▸ What is being asked: Look through the data below for the line with "- **file-path**: ✅" and the line with "- **Build Process**: ✅", then output those two and all lines in between, exactly as written.
━━━━━━━━━━
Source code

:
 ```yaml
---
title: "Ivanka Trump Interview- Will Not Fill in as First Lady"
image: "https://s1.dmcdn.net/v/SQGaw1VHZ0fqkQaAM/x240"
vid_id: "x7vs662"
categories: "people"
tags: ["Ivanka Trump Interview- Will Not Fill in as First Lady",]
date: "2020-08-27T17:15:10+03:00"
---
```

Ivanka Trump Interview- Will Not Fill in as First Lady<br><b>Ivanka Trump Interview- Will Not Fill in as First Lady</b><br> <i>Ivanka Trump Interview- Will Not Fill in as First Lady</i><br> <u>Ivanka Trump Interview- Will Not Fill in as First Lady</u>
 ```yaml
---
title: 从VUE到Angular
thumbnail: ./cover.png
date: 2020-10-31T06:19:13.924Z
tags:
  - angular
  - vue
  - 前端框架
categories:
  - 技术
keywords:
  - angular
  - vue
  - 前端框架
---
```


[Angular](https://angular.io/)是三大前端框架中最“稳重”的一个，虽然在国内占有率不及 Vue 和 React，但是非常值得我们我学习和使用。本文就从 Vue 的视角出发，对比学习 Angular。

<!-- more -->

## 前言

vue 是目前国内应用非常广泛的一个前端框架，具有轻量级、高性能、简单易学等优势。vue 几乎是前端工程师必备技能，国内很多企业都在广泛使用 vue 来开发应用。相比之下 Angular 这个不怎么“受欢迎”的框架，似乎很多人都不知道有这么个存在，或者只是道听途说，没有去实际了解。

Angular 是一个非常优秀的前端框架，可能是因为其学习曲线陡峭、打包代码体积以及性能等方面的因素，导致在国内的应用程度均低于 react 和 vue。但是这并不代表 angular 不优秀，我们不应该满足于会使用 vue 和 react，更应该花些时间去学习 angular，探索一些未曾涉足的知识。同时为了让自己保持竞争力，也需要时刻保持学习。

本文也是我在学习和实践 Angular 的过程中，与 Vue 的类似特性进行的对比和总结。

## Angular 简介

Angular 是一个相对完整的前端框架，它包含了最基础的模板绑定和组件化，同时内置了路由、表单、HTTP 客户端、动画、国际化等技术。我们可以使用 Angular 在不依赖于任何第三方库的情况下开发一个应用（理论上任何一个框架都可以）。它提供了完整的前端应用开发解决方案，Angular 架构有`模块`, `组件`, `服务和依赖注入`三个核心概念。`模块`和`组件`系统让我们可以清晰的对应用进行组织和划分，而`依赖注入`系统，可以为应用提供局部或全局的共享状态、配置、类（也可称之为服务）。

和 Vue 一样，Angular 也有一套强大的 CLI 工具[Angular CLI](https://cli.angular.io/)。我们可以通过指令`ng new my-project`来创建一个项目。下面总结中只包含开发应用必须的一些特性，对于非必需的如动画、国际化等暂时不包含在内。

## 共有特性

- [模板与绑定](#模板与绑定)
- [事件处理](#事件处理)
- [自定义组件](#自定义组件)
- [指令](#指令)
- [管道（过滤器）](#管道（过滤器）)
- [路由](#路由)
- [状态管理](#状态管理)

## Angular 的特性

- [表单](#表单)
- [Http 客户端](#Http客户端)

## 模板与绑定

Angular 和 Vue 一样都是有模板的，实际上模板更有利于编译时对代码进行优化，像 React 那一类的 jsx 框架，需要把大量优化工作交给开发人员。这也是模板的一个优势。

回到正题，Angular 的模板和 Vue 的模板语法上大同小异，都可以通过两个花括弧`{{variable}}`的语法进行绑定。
━━━━━━━━━━
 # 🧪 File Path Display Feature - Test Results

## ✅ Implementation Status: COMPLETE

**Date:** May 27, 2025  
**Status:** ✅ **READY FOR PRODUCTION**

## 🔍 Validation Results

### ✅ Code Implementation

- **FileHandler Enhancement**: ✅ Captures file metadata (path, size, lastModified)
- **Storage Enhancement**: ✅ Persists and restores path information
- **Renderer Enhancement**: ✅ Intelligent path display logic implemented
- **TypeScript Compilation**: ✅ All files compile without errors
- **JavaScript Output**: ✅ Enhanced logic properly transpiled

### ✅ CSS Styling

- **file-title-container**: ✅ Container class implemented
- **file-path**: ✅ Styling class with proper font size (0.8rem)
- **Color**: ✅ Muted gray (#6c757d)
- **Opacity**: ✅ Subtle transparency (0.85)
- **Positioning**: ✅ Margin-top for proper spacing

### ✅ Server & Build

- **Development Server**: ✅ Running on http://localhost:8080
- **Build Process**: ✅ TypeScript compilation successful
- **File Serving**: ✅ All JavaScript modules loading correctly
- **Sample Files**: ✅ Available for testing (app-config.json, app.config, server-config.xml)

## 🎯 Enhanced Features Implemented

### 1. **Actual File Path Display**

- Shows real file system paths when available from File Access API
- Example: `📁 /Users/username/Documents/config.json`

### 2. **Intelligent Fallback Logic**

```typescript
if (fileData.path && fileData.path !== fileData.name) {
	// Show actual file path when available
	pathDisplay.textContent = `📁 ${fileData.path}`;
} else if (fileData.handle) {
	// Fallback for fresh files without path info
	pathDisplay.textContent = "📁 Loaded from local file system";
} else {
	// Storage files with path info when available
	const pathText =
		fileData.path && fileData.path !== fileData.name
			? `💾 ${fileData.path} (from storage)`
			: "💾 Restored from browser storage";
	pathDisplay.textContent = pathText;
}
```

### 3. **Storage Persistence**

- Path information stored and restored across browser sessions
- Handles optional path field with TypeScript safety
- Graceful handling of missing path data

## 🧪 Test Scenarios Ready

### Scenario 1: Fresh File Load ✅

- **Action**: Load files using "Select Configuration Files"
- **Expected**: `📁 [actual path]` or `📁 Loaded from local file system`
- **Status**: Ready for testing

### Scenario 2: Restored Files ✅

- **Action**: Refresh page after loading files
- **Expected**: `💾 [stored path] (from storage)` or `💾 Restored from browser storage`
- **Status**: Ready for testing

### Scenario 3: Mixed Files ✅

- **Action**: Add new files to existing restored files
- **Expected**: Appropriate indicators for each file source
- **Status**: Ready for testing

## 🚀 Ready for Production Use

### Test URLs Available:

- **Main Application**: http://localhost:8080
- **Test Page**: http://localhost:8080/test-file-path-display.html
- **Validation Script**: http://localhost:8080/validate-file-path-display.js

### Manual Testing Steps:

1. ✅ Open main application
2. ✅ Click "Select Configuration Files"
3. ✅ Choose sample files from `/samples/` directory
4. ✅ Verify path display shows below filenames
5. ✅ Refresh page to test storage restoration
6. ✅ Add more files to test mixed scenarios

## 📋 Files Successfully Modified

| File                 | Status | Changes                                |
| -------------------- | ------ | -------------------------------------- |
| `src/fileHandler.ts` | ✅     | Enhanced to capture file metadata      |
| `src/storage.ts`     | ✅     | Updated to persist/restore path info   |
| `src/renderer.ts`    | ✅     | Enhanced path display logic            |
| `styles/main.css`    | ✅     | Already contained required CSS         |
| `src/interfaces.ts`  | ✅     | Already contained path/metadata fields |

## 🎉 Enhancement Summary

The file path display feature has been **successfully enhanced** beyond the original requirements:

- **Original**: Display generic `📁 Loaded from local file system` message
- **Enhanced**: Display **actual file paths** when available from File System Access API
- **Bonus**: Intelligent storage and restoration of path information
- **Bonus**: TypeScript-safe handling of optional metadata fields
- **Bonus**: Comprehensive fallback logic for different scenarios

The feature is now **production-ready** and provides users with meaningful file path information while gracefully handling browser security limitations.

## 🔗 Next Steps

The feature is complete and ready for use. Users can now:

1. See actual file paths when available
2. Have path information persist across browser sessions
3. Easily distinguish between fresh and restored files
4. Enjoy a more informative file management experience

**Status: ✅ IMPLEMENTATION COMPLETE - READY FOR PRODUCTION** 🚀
━━━━━━━━━━
▸ Solution below:
- **file-path**: ✅ Styling class with proper font size (0.8rem)
- **Color**: ✅ Muted gray (#6c757d)
- **Opacity**: ✅ Subtle transparency (0.85)
- **Positioning**: ✅ Margin-top for proper spacing

### ✅ Server & Build

- **Development Server**: ✅ Running on http://localhost:8080
- **Build Process**: ✅ TypeScript compilation successful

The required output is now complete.